## What is needed
The lines from the start of the data up to and including the one with "### Bug reporting" should be returned exactly, and nothing else.

## Records provided
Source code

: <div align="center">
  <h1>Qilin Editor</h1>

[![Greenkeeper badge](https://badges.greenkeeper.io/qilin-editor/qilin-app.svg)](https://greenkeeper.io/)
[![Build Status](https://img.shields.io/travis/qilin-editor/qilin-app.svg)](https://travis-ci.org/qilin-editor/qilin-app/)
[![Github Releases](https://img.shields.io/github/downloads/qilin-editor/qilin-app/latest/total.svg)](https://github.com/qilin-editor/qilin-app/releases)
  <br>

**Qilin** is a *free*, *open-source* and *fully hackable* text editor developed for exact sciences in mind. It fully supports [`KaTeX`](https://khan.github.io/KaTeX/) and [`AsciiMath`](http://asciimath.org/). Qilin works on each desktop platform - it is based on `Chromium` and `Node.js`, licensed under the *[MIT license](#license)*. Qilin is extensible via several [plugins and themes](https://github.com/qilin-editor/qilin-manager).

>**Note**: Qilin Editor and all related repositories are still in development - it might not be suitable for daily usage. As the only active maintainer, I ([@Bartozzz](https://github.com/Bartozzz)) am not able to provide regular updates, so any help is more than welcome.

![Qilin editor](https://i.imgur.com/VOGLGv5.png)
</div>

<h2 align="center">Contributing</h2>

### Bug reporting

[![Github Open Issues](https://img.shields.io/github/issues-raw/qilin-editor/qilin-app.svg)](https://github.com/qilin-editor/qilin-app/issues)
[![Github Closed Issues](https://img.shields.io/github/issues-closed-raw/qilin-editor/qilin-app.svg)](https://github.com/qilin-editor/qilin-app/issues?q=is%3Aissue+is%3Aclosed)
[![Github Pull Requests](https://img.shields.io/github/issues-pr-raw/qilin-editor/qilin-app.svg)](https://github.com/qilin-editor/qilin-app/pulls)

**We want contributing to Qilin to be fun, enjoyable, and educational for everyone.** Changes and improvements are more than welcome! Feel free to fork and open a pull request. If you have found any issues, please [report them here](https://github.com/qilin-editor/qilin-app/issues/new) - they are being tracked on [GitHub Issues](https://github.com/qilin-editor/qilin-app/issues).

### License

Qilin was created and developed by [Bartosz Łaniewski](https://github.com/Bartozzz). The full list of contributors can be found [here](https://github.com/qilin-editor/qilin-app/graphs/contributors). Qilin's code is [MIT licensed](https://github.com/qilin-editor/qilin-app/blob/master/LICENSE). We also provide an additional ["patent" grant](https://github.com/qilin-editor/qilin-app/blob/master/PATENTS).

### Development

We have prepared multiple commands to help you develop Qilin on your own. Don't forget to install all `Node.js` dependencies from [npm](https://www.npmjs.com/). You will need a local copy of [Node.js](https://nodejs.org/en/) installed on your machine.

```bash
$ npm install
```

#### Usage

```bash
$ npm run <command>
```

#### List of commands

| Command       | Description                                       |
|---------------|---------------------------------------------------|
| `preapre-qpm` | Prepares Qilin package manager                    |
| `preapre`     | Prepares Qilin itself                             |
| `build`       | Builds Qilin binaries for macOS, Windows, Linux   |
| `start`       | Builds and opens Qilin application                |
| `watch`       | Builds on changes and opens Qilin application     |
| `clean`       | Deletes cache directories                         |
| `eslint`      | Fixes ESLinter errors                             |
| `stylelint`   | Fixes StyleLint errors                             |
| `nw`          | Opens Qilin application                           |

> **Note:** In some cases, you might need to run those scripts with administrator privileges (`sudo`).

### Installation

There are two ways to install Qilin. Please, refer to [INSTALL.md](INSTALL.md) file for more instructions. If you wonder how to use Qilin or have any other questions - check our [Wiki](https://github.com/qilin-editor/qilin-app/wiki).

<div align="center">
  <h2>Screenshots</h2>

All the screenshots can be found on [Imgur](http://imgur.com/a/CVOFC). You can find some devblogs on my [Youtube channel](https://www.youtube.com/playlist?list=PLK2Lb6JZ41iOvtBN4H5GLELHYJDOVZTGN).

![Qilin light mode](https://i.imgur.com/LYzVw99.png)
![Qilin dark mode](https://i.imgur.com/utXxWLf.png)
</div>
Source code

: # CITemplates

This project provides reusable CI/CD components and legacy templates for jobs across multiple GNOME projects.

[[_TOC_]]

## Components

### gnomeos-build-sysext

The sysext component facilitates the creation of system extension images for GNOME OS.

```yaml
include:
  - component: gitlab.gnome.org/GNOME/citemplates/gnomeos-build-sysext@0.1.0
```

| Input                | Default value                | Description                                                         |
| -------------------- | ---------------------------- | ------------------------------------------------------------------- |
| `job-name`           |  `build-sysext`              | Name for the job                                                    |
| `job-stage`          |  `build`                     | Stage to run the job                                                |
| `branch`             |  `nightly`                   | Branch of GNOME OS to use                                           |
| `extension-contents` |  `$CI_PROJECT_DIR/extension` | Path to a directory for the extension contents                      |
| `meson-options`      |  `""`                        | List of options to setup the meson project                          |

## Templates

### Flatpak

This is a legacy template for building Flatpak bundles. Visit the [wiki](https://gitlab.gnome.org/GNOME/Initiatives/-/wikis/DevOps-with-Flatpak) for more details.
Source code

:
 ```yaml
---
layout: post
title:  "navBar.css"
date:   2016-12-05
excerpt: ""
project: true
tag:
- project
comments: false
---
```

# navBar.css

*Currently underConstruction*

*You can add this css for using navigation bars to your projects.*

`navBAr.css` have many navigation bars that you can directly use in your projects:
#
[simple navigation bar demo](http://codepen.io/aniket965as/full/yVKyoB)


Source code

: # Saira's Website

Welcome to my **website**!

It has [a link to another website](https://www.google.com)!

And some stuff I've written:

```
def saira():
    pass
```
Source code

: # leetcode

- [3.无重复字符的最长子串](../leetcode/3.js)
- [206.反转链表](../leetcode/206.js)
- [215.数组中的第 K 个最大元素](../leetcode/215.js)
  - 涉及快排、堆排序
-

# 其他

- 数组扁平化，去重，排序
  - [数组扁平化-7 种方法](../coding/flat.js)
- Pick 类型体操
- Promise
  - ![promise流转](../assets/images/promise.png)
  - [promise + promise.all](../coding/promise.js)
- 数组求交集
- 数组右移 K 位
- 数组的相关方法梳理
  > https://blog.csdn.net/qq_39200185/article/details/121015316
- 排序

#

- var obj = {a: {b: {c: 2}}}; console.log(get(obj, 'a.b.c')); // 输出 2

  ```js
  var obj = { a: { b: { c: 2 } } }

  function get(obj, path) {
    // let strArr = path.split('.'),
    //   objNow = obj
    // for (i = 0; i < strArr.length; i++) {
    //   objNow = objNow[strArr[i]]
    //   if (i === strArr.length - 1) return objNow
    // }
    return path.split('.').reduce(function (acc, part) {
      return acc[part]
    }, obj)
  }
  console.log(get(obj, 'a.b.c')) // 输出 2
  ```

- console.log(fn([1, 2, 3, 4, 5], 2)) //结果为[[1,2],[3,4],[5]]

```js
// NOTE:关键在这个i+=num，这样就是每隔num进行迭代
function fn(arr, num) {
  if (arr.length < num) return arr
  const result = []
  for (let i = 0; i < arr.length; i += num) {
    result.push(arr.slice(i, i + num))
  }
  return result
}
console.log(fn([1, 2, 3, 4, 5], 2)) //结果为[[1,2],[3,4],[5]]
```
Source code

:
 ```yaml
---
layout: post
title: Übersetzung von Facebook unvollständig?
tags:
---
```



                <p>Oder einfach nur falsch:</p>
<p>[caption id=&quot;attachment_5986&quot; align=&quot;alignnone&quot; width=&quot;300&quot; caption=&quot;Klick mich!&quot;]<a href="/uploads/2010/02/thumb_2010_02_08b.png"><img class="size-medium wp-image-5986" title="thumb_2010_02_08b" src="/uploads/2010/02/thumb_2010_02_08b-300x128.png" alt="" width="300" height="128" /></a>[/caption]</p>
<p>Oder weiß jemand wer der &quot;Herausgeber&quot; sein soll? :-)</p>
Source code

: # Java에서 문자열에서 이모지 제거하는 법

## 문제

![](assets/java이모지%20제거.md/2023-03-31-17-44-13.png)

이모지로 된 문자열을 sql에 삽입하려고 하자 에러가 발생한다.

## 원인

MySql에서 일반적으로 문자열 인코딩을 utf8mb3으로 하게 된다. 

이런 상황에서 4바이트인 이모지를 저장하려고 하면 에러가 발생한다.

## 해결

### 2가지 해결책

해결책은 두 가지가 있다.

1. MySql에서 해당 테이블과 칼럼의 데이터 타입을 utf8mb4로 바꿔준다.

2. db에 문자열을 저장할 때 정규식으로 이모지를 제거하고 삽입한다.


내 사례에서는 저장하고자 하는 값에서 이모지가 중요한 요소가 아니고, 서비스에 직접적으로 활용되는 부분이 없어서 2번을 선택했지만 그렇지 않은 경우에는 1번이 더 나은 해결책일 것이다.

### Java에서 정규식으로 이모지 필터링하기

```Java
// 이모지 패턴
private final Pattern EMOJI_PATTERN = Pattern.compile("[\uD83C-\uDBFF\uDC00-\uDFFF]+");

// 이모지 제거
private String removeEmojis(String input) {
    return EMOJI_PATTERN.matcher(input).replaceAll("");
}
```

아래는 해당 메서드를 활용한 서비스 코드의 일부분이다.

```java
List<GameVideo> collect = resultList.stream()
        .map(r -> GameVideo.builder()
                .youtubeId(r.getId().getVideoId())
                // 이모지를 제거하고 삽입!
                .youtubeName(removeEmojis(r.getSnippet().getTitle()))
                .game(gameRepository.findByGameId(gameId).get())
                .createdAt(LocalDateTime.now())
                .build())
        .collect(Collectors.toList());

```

## Output for this exercise
Source code

: <div align="center">
  <h1>Qilin Editor</h1>

[![Greenkeeper badge](https://badges.greenkeeper.io/qilin-editor/qilin-app.svg)](https://greenkeeper.io/)
[![Build Status](https://img.shields.io/travis/qilin-editor/qilin-app.svg)](https://travis-ci.org/qilin-editor/qilin-app/)
[![Github Releases](https://img.shields.io/github/downloads/qilin-editor/qilin-app/latest/total.svg)](https://github.com/qilin-editor/qilin-app/releases)
  <br>

**Qilin** is a *free*, *open-source* and *fully hackable* text editor developed for exact sciences in mind. It fully supports [`KaTeX`](https://khan.github.io/KaTeX/) and [`AsciiMath`](http://asciimath.org/). Qilin works on each desktop platform - it is based on `Chromium` and `Node.js`, licensed under the *[MIT license](#license)*. Qilin is extensible via several [plugins and themes](https://github.com/qilin-editor/qilin-manager).

>**Note**: Qilin Editor and all related repositories are still in development - it might not be suitable for daily usage. As the only active maintainer, I ([@Bartozzz](https://github.com/Bartozzz)) am not able to provide regular updates, so any help is more than welcome.

![Qilin editor](https://i.imgur.com/VOGLGv5.png)
</div>

<h2 align="center">Contributing</h2>

### Bug reporting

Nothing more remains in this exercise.